Vikings is preparing for its final season - and here's why it's ultimately ending after season 6. Created by Michael Hirst, Vikings premiered on History Channel in 2013, and even though it was originally planned to be a miniseries, it was quickly renewed for a second season. Vikings is inspired by the tales of legendary Viking Ragnar Lothbrok, said to have been a descendant of Odin.
As such, Vikings initially followed Ragnar’s (Travis Fimmel) adventures and raids alongside his Viking brothers, such as shipbuilder Floki (Gustaf Skarsgård) and his actual brother Rollo (Clive Standen). The following seasons focused more on his sons and their own travels, but Ragnar was still a big presence and the main hook of the series until his death in season 4. Vikings is now coming to an end with season 6, but what was the reason behind this?
Vikings’ final season was announced in January 2019, with Hirst later sharing with Variety that he always knew where he wanted the show to go and where it would end, and season 6 is the right time for it. Hirst insisted that he had no reason to continue the series beyond Vikings season 6 as he has told the story he wanted, but there are other factors that could have contributed to Vikings coming to an end. Like with any other TV series, viewership is key in the deciding their fates, and Vikings’ numbers had been declining since Ragnar’s death. Many viewers felt the series never recovered from this, and even though it tried to make his sons the new leads, this wasn’t as effective as they expected.

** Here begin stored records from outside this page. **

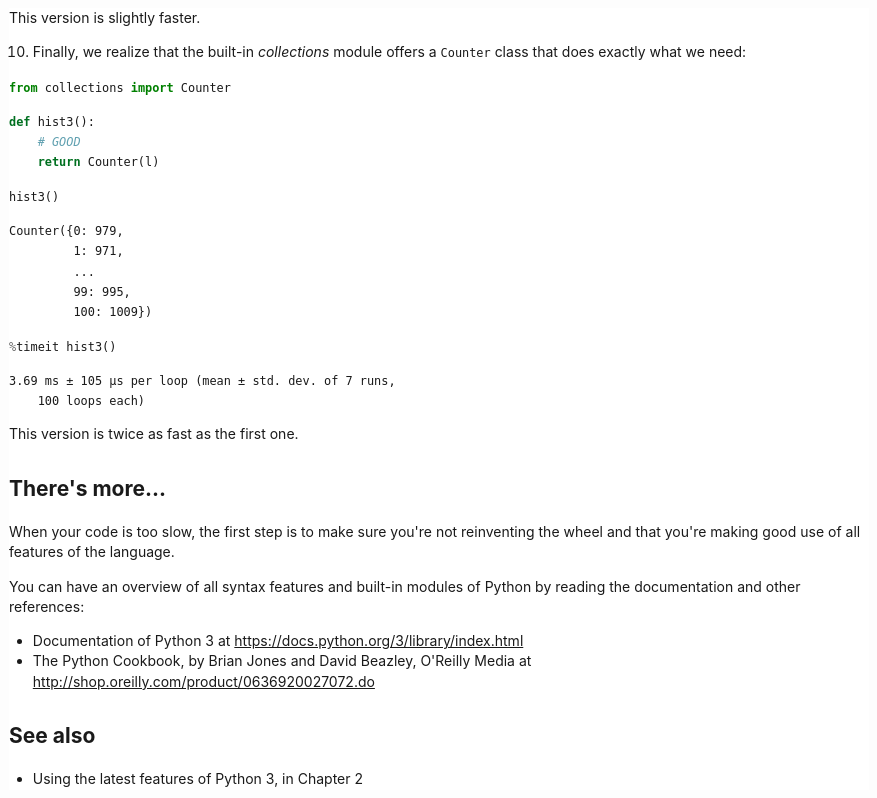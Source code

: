 This version is slightly faster.

10. Finally, we realize that the built-in *collections* module offers a `Counter` class that does exactly what we need:

```python
from collections import Counter
```

```python
def hist3():
    # GOOD
    return Counter(l)
```

```python
hist3()
```

```{output:result}
Counter({0: 979,
         1: 971,
         ...
         99: 995,
         100: 1009})
```

```python
%timeit hist3()
```

```{output:stdout}
3.69 ms ± 105 µs per loop (mean ± std. dev. of 7 runs,
    100 loops each)
```

This version is twice as fast as the first one.

## There's more...

When your code is too slow, the first step is to make sure you're not reinventing the wheel and that you're making good use of all features of the language.

You can have an overview of all syntax features and built-in modules of Python by reading the documentation and other references:

* Documentation of Python 3 at https://docs.python.org/3/library/index.html
* The Python Cookbook, by Brian Jones and David Beazley, O'Reilly Media at http://shop.oreilly.com/product/0636920027072.do

## See also

* Using the latest features of Python 3, in Chapter 2
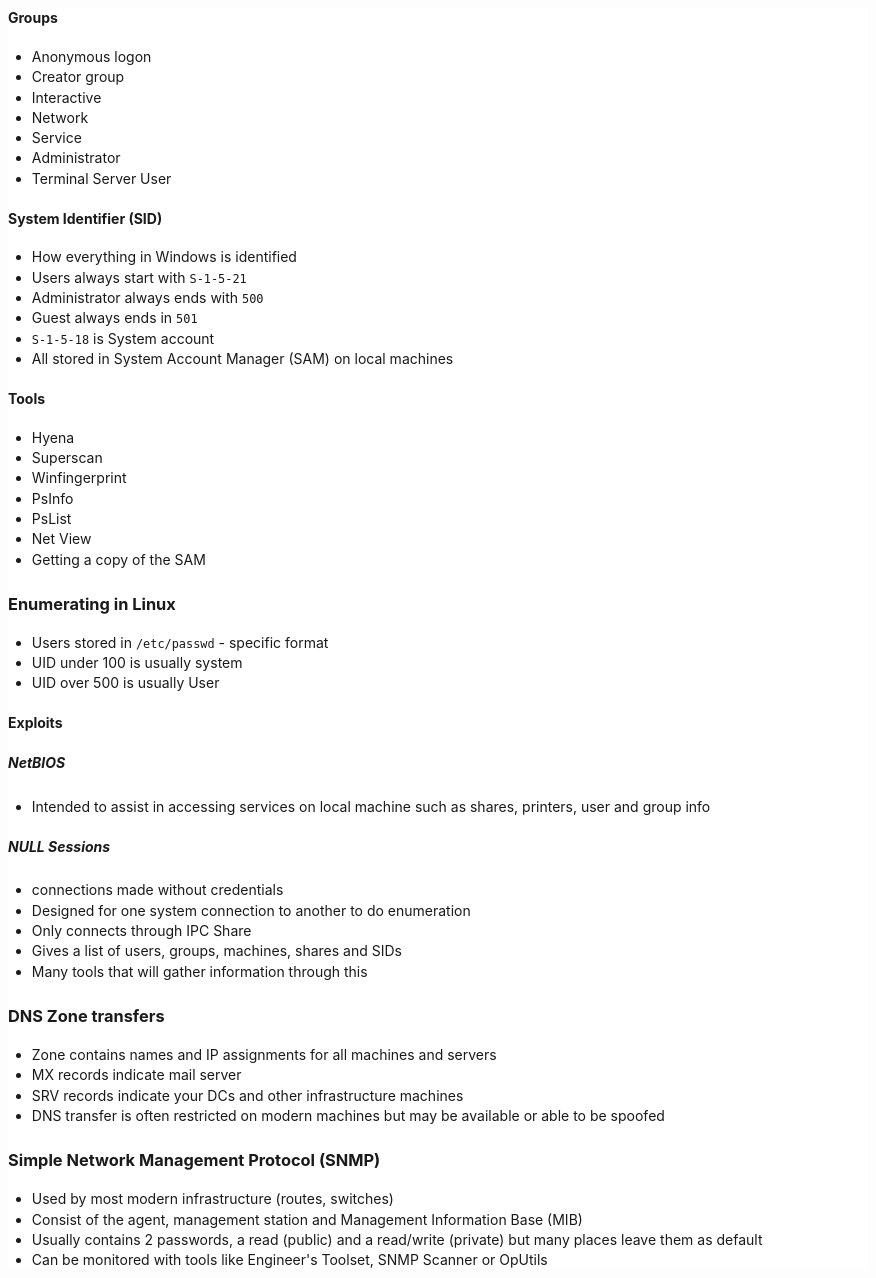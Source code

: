 #### Groups
- Anonymous logon
- Creator group
- Interactive
- Network
- Service
- Administrator
- Terminal Server User

#### System Identifier (SID)
- How everything in Windows is identified
- Users always start with `S-1-5-21`
- Administrator always ends with `500`
- Guest always ends in `501`
- `S-1-5-18` is System account
- All stored in System Account Manager (SAM) on local machines

#### Tools
- Hyena
- Superscan
- Winfingerprint
- PsInfo
- PsList
- Net View
- Getting a copy of the SAM

### Enumerating in Linux
- Users stored in `/etc/passwd` - specific format
- UID under 100 is usually system
- UID over 500 is usually User

#### Exploits
##### NetBIOS
- Intended to assist in accessing services on local machine such as shares, printers, user and group info

##### NULL Sessions
- connections made without credentials
- Designed for one system connection to another to do enumeration
- Only connects through IPC Share
- Gives a list of users, groups, machines, shares and SIDs
- Many tools that will gather information through this

### DNS Zone transfers
- Zone contains names and IP assignments for all machines and servers
- MX records indicate mail server
- SRV records indicate your DCs and other infrastructure machines
- DNS transfer is often restricted on modern machines but may be available or able to be spoofed

### Simple Network Management Protocol (SNMP)
- Used by most modern infrastructure (routes, switches)
- Consist of the agent, management station and Management Information Base (MIB)
- Usually contains 2 passwords, a read (public) and a read/write (private) but many places leave them as default
- Can be monitored with tools like Engineer's Toolset, SNMP Scanner or OpUtils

Others point out the running out of history/source material as a reason to end Vikings after season 6. The writers have obviously had to fill in some gaps with fiction, as there aren’t many historical records on Ragnar and his sons (in fact, it’s actually possible that Ragnar never existed, even if Hirst insists there’s “substantial evidence” that he did), and there’s only much they can come up with. Still, Vikings season 6 will have 20 episodes, which are more than enough to bring closure to the remaining characters and their stories.
Whether details like viewership and source material influenced Hirst’s decision or not, is something only he knows (and is not obligated to share), but given that he has always had an idea of when Vikings would end, fans can expect a well crafted final season in no need to rush its stories. Be warned, though: he has teased that there will be tears. A lot of tears.